┌─ Task input

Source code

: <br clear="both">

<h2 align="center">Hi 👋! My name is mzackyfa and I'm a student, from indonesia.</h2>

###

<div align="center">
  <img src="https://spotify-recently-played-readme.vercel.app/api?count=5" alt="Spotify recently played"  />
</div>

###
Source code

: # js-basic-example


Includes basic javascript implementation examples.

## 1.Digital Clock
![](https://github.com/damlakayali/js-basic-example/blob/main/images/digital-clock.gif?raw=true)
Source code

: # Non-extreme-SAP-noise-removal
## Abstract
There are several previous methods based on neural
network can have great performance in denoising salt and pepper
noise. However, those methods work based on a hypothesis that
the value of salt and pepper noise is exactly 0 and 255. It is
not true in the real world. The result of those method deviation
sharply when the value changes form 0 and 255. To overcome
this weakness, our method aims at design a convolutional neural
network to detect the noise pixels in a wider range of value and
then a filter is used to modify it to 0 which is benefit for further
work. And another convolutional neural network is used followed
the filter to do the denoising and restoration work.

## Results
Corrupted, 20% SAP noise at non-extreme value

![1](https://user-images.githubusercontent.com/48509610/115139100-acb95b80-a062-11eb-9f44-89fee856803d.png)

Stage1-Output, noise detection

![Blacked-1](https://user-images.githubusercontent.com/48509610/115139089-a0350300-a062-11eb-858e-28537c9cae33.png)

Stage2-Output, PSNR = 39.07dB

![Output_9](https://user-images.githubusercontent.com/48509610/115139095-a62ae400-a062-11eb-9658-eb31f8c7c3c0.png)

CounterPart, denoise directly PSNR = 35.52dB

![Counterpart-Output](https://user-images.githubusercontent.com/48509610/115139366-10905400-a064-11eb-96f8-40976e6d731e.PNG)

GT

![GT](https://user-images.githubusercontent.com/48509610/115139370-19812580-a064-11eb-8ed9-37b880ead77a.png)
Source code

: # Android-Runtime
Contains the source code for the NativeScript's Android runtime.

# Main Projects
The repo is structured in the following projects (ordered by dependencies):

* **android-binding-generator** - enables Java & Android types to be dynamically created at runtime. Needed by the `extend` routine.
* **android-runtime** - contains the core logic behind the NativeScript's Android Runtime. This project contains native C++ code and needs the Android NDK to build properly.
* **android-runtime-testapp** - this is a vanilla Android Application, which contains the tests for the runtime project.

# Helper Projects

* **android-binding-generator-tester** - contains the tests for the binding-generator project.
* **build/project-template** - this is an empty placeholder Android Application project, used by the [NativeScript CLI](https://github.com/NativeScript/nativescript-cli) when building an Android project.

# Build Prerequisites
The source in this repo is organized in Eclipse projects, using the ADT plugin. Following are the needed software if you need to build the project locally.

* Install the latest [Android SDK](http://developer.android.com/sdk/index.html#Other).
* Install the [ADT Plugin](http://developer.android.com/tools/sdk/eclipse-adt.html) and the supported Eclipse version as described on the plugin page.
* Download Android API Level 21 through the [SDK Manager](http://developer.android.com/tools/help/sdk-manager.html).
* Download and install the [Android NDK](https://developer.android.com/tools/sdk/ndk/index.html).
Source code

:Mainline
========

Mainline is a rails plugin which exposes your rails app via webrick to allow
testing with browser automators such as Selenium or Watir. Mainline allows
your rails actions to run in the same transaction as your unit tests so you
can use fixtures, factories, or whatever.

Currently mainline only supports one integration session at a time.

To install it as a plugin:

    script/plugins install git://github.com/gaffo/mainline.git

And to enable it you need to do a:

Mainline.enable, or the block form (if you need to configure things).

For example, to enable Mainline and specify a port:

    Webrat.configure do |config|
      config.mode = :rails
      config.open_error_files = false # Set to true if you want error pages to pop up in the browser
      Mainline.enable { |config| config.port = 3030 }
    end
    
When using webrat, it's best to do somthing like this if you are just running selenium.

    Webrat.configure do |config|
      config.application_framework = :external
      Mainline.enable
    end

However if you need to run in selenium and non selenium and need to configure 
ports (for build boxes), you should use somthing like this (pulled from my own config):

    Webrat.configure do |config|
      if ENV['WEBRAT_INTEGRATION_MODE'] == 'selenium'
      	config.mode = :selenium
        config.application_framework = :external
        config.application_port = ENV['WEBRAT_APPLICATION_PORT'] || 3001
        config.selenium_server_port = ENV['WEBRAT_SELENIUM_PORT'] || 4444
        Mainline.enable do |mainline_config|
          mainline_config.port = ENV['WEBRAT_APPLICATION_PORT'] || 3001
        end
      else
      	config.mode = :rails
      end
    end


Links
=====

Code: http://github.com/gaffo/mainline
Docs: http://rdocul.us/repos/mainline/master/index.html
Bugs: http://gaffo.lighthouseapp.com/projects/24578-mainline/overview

└─

> _What this task involves_
Every record above is to be copied out again exactly as written.

> _Written response_
Source code

: <br clear="both">

<h2 align="center">Hi 👋! My name is mzackyfa and I'm a student, from indonesia.</h2>

###

<div align="center">
  <img src="https://spotify-recently-played-readme.vercel.app/api?count=5" alt="Spotify recently played"  />
</div>

###
Source code

: # js-basic-example


Includes basic javascript implementation examples.

## 1.Digital Clock
![](https://github.com/damlakayali/js-basic-example/blob/main/images/digital-clock.gif?raw=true)
Source code

: # Non-extreme-SAP-noise-removal
## Abstract
There are several previous methods based on neural
network can have great performance in denoising salt and pepper
noise. However, those methods work based on a hypothesis that
the value of salt and pepper noise is exactly 0 and 255. It is
not true in the real world. The result of those method deviation
sharply when the value changes form 0 and 255. To overcome
this weakness, our method aims at design a convolutional neural
network to detect the noise pixels in a wider range of value and
then a filter is used to modify it to 0 which is benefit for further
work. And another convolutional neural network is used followed
the filter to do the denoising and restoration work.

## Results
Corrupted, 20% SAP noise at non-extreme value

![1](https://user-images.githubusercontent.com/48509610/115139100-acb95b80-a062-11eb-9f44-89fee856803d.png)

Stage1-Output, noise detection

![Blacked-1](https://user-images.githubusercontent.com/48509610/115139089-a0350300-a062-11eb-858e-28537c9cae33.png)

Stage2-Output, PSNR = 39.07dB

![Output_9](https://user-images.githubusercontent.com/48509610/115139095-a62ae400-a062-11eb-9658-eb31f8c7c3c0.png)

CounterPart, denoise directly PSNR = 35.52dB

![Counterpart-Output](https://user-images.githubusercontent.com/48509610/115139366-10905400-a064-11eb-96f8-40976e6d731e.PNG)

GT

![GT](https://user-images.githubusercontent.com/48509610/115139370-19812580-a064-11eb-8ed9-37b880ead77a.png)
Source code

: # Android-Runtime
Contains the source code for the NativeScript's Android runtime.

# Main Projects
The repo is structured in the following projects (ordered by dependencies):

* **android-binding-generator** - enables Java & Android types to be dynamically created at runtime. Needed by the `extend` routine.
* **android-runtime** - contains the core logic behind the NativeScript's Android Runtime. This project contains native C++ code and needs the Android NDK to build properly.
* **android-runtime-testapp** - this is a vanilla Android Application, which contains the tests for the runtime project.

# Helper Projects

* **android-binding-generator-tester** - contains the tests for the binding-generator project.
* **build/project-template** - this is an empty placeholder Android Application project, used by the [NativeScript CLI](https://github.com/NativeScript/nativescript-cli) when building an Android project.

# Build Prerequisites
The source in this repo is organized in Eclipse projects, using the ADT plugin. Following are the needed software if you need to build the project locally.

* Install the latest [Android SDK](http://developer.android.com/sdk/index.html#Other).
* Install the [ADT Plugin](http://developer.android.com/tools/sdk/eclipse-adt.html) and the supported Eclipse version as described on the plugin page.
* Download Android API Level 21 through the [SDK Manager](http://developer.android.com/tools/help/sdk-manager.html).
* Download and install the [Android NDK](https://developer.android.com/tools/sdk/ndk/index.html).
Source code

:Mainline
========

Mainline is a rails plugin which exposes your rails app via webrick to allow
testing with browser automators such as Selenium or Watir. Mainline allows
your rails actions to run in the same transaction as your unit tests so you
can use fixtures, factories, or whatever.

Currently mainline only supports one integration session at a time.

To install it as a plugin:

    script/plugins install git://github.com/gaffo/mainline.git

And to enable it you need to do a:

Mainline.enable, or the block form (if you need to configure things).

For example, to enable Mainline and specify a port:

    Webrat.configure do |config|
      config.mode = :rails
      config.open_error_files = false # Set to true if you want error pages to pop up in the browser
      Mainline.enable { |config| config.port = 3030 }
    end
    
When using webrat, it's best to do somthing like this if you are just running selenium.

    Webrat.configure do |config|
      config.application_framework = :external
      Mainline.enable
    end

However if you need to run in selenium and non selenium and need to configure 
ports (for build boxes), you should use somthing like this (pulled from my own config):

    Webrat.configure do |config|
      if ENV['WEBRAT_INTEGRATION_MODE'] == 'selenium'
      	config.mode = :selenium
        config.application_framework = :external
        config.application_port = ENV['WEBRAT_APPLICATION_PORT'] || 3001
        config.selenium_server_port = ENV['WEBRAT_SELENIUM_PORT'] || 4444
        Mainline.enable do |mainline_config|
          mainline_config.port = ENV['WEBRAT_APPLICATION_PORT'] || 3001
        end
      else
      	config.mode = :rails
      end
    end


Links
=====

Code: http://github.com/gaffo/mainline
Docs: http://rdocul.us/repos/mainline/master/index.html
Bugs: http://gaffo.lighthouseapp.com/projects/24578-mainline/overview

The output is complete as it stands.